Nel 1998 Gigi Di Biagio tira un rigore contro la traversa. Non è un rigore qualsiasi, ma quello che elimina l’Italia dai mondiali di Francia, proprio contro i padroni di casa. Una favola finita troppo presto, quella di Maldini e compagni. In quello stesso anno inizia a essere scritta un’altra storia, quella di Simone e Alessandra. Conclusa presto anche quella: i due, poco più che bambini, si piacciono, si mettono insieme e si lasciano. Al mondiale successivo, però, sono di nuovo insieme. L’Italia viene eliminata dalla Corea e soprattutto da un arbitraggio scandaloso. Il giorno dopo, Simone ha la prima prova dell’esame di maturità, che affronta col morale a pezzi per colpa dell’arbitro Byron Moreno ma soprattutto per via di Alessandra, che l’ha mollato la sera stessa. Un doppio dramma nel giro di poche ore. Arriva il 2006: stavolta i rigori ci sorridono, ed è la Francia a piangere dopo il sinistro di Fabio Grosso.

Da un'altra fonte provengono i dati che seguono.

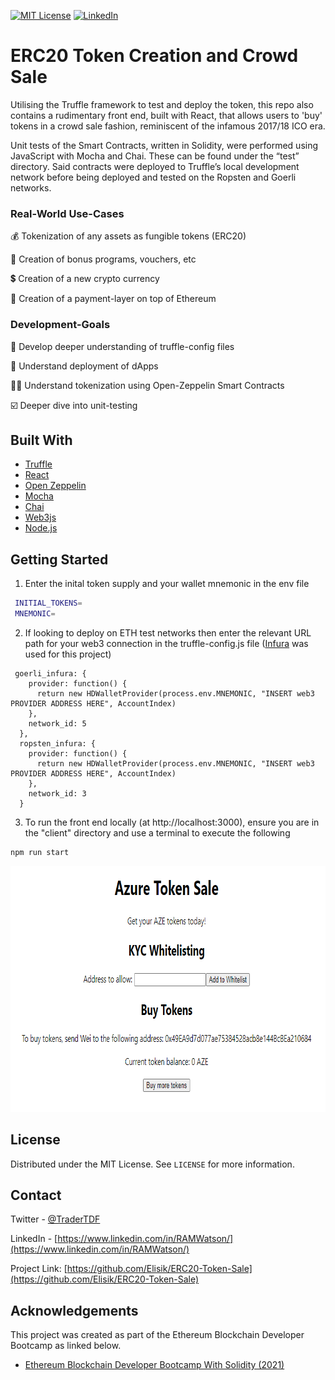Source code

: 

[![MIT License][license-shield]][license-url]
[![LinkedIn][linkedin-shield]][linkedin-url]



# ERC20 Token Creation and Crowd Sale

Utilising the Truffle framework to test and deploy the token, this repo also contains a rudimentary front end, built with React, that allows users to 'buy' tokens in a crowd sale fashion, reminiscent of the infamous 2017/18 ICO era.

Unit tests of the Smart Contracts, written in Solidity, were performed using JavaScript with Mocha and Chai. These can be found under the “test” directory. Said contracts were deployed to Truffle’s local development network before being deployed and tested on the Ropsten and Goerli networks.




### Real-World Use-Cases


💰 Tokenization of any assets as fungible tokens (ERC20)

🏦 Creation of bonus programs, vouchers, etc

💲 Creation of a new crypto currency

🧾 Creation of a payment-layer on top of Ethereum


### Development-Goals


🧰 Develop deeper understanding of truffle-config files

🤖 Understand deployment of dApps

🦸‍♂️ Understand tokenization using Open-Zeppelin Smart Contracts

☑️ Deeper dive into unit-testing




## Built With

* [Truffle](https://www.trufflesuite.com/)
* [React](https://reactjs.org/)
* [Open Zeppelin](https://openzeppelin.com/)
* [Mocha](https://mochajs.org/)
* [Chai](https://www.chaijs.com/)
* [Web3js](https://web3js.readthedocs.io/en/v1.3.4/)
* [Node.js](https://nodejs.org/en/)


<!-- GETTING STARTED -->
## Getting Started

1. Enter the inital token supply and your wallet mnemonic in the env file
  ```sh
   INITIAL_TOKENS=
   MNEMONIC=
  ```
   
2. If looking to deploy on ETH test networks then enter the relevant URL path for your web3 connection in the truffle-config.js file ([Infura](https://infura.io/) was used for this project)
  ```JS
   goerli_infura: {
      provider: function() {
        return new HDWalletProvider(process.env.MNEMONIC, "INSERT web3 PROVIDER ADDRESS HERE", AccountIndex)
      },
      network_id: 5
    },
    ropsten_infura: {
      provider: function() {
        return new HDWalletProvider(process.env.MNEMONIC, "INSERT web3 PROVIDER ADDRESS HERE", AccountIndex)
      },
      network_id: 3
    }
   ```
   
3. To run the front end locally (at http://localhost:3000), ensure you are in the "client" directory and use a terminal to execute the following
  ```bash
  npm run start
  ```
  
<p align="center">
  <img width="777" height="393" src="/screenshot.png">
</p>

  

<!-- LICENSE -->
## License

Distributed under the MIT License. See `LICENSE` for more information.



<!-- CONTACT -->
## Contact

Twitter - [@TraderTDF](https://twitter.com/TraderTDF)

LinkedIn - [https://www.linkedin.com/in/RAMWatson/](https://www.linkedin.com/in/RAMWatson/)

Project Link: [https://github.com/Elisik/ERC20-Token-Sale](https://github.com/Elisik/ERC20-Token-Sale)



<!-- ACKNOWLEDGEMENTS -->
## Acknowledgements
This project was created as part of the Ethereum Blockchain Developer Bootcamp as linked below.
* [Ethereum Blockchain Developer Bootcamp With Solidity (2021)](https://www.udemy.com/course/blockchain-developer/)




<!-- MARKDOWN LINKS & IMAGES -->
<!-- https://www.markdownguide.org/basic-syntax/#reference-style-links -->
[license-shield]: https://img.shields.io/github/license/othneildrew/Best-README-Template.svg?style=for-the-badge
[license-url]: https://github.com/othneildrew/Best-README-Template/blob/master/LICENSE.txt
[linkedin-shield]: https://img.shields.io/badge/-LinkedIn-black.svg?style=for-the-badge&logo=linkedin&colorB=555
[linkedin-url]: https://www.linkedin.com/in/RAMWatson/
[product-screenshot]: screenshot.jpg
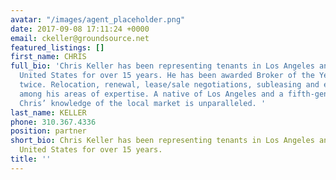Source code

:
```yaml
---
avatar: "/images/agent_placeholder.png"
date: 2017-09-08 17:11:24 +0000
email: ckeller@groundsource.net
featured_listings: []
first_name: CHRIS
full_bio: 'Chris Keller has been representing tenants in Los Angeles and across the
  United States for over 15 years. He has been awarded Broker of the Year in Los Angeles
  twice. Relocation, renewal, lease/sale negotiations, subleasing and expansion are
  among his areas of expertise. A native of Los Angeles and a fifth-generation Californian,
  Chris’ knowledge of the local market is unparalleled. '
last_name: KELLER
phone: 310.367.4336
position: partner
short_bio: Chris Keller has been representing tenants in Los Angeles and across the
  United States for over 15 years.
title: ''
---
```

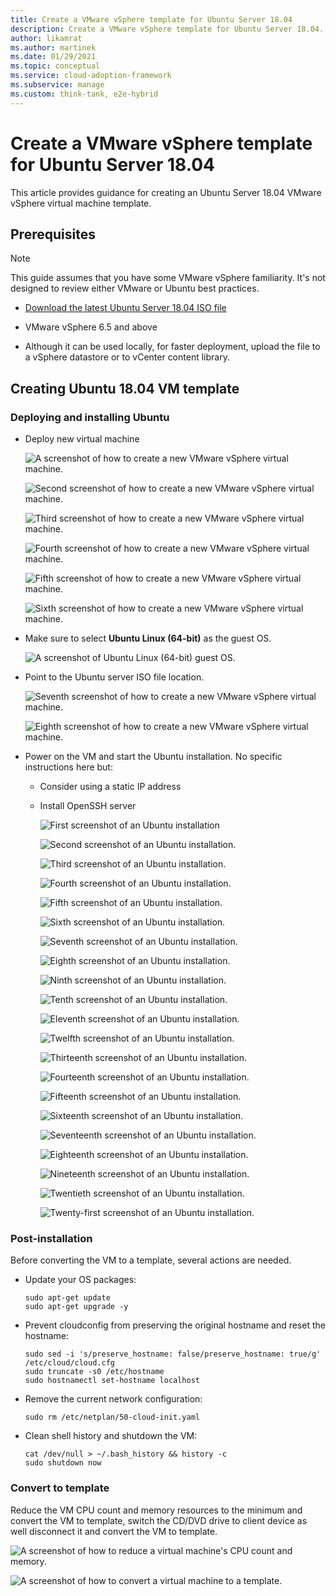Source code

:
 ```yaml
---
title: Create a VMware vSphere template for Ubuntu Server 18.04
description: Create a VMware vSphere template for Ubuntu Server 18.04.
author: likamrat
ms.author: martinek
ms.date: 01/29/2021
ms.topic: conceptual
ms.service: cloud-adoption-framework
ms.subservice: manage
ms.custom: think-tank, e2e-hybrid
---
```


# Create a VMware vSphere template for Ubuntu Server 18.04

This article provides guidance for creating an Ubuntu Server 18.04 VMware vSphere virtual machine template.

## Prerequisites

> [!NOTE]
> This guide assumes that you have some VMware vSphere familiarity. It's not designed to review either VMware or Ubuntu best practices.

- [Download the latest Ubuntu Server 18.04 ISO file](https://releases.ubuntu.com/18.04/)

- VMware vSphere 6.5 and above

- Although it can be used locally, for faster deployment, upload the file to a vSphere datastore or to vCenter content library.

## Creating Ubuntu 18.04 VM template

### Deploying and installing Ubuntu

- Deploy new virtual machine

    ![A screenshot of how to create a new VMware vSphere virtual machine.](./media/vmware-template/ubuntu-template-new-vm-1.png)

    ![Second screenshot of how to create a new VMware vSphere virtual machine.](./media/vmware-template/ubuntu-template-new-vm-2.png)

    ![Third screenshot of how to create a new VMware vSphere virtual machine.](./media/vmware-template/ubuntu-template-new-vm-3.png)

    ![Fourth screenshot of how to create a new VMware vSphere virtual machine.](./media/vmware-template/ubuntu-template-new-vm-4.png)

    ![Fifth screenshot of how to create a new VMware vSphere virtual machine.](./media/vmware-template/ubuntu-template-new-vm-5.png)

    ![Sixth screenshot of how to create a new VMware vSphere virtual machine.](./media/vmware-template/ubuntu-template-new-vm-6.png)

- Make sure to select **Ubuntu Linux (64-bit)** as the guest OS.

    ![A screenshot of Ubuntu Linux (64-bit) guest OS.](./media/vmware-template/ubuntu-template-guest-os.png)

- Point to the Ubuntu server ISO file location.

    ![Seventh screenshot of how to create a new VMware vSphere virtual machine.](./media/vmware-template/ubuntu-template-new-vm-7.png)

    ![Eighth screenshot of how to create a new VMware vSphere virtual machine.](./media/vmware-template/ubuntu-template-new-vm-8.png)

- Power on the VM and start the Ubuntu installation. No specific instructions here but:

  - Consider using a static IP address
  - Install OpenSSH server

    ![First screenshot of an Ubuntu installation](./media/vmware-template/ubuntu-template-installation-1.png)

    ![Second screenshot of an Ubuntu installation.](./media/vmware-template/ubuntu-template-installation-2.png)

    ![Third screenshot of an Ubuntu installation.](./media/vmware-template/ubuntu-template-installation-3.png)

    ![Fourth screenshot of an Ubuntu installation.](./media/vmware-template/ubuntu-template-installation-4.png)

    ![Fifth screenshot of an Ubuntu installation.](./media/vmware-template/ubuntu-template-installation-5.png)

    ![Sixth screenshot of an Ubuntu installation.](./media/vmware-template/ubuntu-template-installation-6.png)

    ![Seventh screenshot of an Ubuntu installation.](./media/vmware-template/ubuntu-template-installation-7.png)

    ![Eighth screenshot of an Ubuntu installation.](./media/vmware-template/ubuntu-template-installation-8.png)

    ![Ninth screenshot of an Ubuntu installation.](./media/vmware-template/ubuntu-template-installation-9.png)

    ![Tenth screenshot of an Ubuntu installation.](./media/vmware-template/ubuntu-template-installation-10.png)

    ![Eleventh screenshot of an Ubuntu installation.](./media/vmware-template/ubuntu-template-installation-11.png)

    ![Twelfth screenshot of an Ubuntu installation.](./media/vmware-template/ubuntu-template-installation-12.png)

    ![Thirteenth screenshot of an Ubuntu installation.](./media/vmware-template/ubuntu-template-installation-13.png)

    ![Fourteenth screenshot of an Ubuntu installation.](./media/vmware-template/ubuntu-template-installation-14.png)

    ![Fifteenth screenshot of an Ubuntu installation.](./media/vmware-template/ubuntu-template-installation-15.png)

    ![Sixteenth screenshot of an Ubuntu installation.](./media/vmware-template/ubuntu-template-installation-16.png)

    ![Seventeenth screenshot of an Ubuntu installation.](./media/vmware-template/ubuntu-template-installation-17.png)

    ![Eighteenth screenshot of an Ubuntu installation.](./media/vmware-template/ubuntu-template-installation-18.png)

    ![Nineteenth screenshot of an Ubuntu installation.](./media/vmware-template/ubuntu-template-installation-19.png)

    ![Twentieth screenshot of an Ubuntu installation.](./media/vmware-template/ubuntu-template-installation-20.png)

    ![Twenty-first screenshot of an Ubuntu installation.](./media/vmware-template/ubuntu-template-installation-21.png)

### Post-installation

Before converting the VM to a template, several actions are needed.

- Update your OS packages:

    ```console
    sudo apt-get update
    sudo apt-get upgrade -y
    ```

- Prevent cloudconfig from preserving the original hostname and reset the hostname:

    ```console
    sudo sed -i 's/preserve_hostname: false/preserve_hostname: true/g' /etc/cloud/cloud.cfg
    sudo truncate -s0 /etc/hostname
    sudo hostnamectl set-hostname localhost
    ```

- Remove the current network configuration:

    ```console
    sudo rm /etc/netplan/50-cloud-init.yaml
    ```

- Clean shell history and shutdown the VM:

    ```console
    cat /dev/null > ~/.bash_history && history -c
    sudo shutdown now
    ```

### Convert to template

Reduce the VM CPU count and memory resources to the minimum and convert the VM to template, switch the CD/DVD drive to client device as well disconnect it and convert the VM to template.

![A screenshot of how to reduce a virtual machine's CPU count and memory.](./media/vmware-template/ubuntu-template-reduce.png)

![A screenshot of how to convert a virtual machine to a template.](./media/vmware-template/ubuntu-template-convert.png)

Simone e Alessandra festeggiano la vittoria del mondiale, ma ciascuno per conto suo. Quattro anni dopo, invece, è l’anno della disfatta della spedizione azzurra in Sudafrica (colonna sonora: Waka-waka di Shakira, e il terribile ronzio delle vuvuzela). Pareggiamo contro Paraguay e Nuova Zelanda, prendendo poi tre scoppole dalla non irresistibile Slovacchia: brutti tempi, ma almeno all’epoca ai mondiali ci qualificavamo. È il Lippi-bis, nonché il Simone-Alessandra-tris, perché tornano di nuovo insieme. I due – lei educatrice di nido, lui fotografo – si sono sposati due sabati fa. Altro anno mondiale, ovviamente. E la Corea del Sud, stavolta, ha fatto male alla Germania: senza neppure un Byron Moreno tra le scatole, l’ha battuta 2-0, condannandola all’ultimo posto nel girone nel quale si era presentata da favorita. Così, su Facebook, Simone ha scritto: “Sono sicuro che là fuori c’è un giovane tifoso tedesco che ha appena finito di vedere la partita e che sta per essere mollato dalla sua ragazza, il giorno prima della maturità! Tranquillo ciofane, fra 20 anni la sposerai!”. Ma Simon e Alexandra (di Monaco o Dortmund, fate voi) lo scopriranno, per l’appunto, solo ai mondiali del 2038. Chissà se ci saremo qualificati. Intanto buon cammino, ragazzi, di cuore.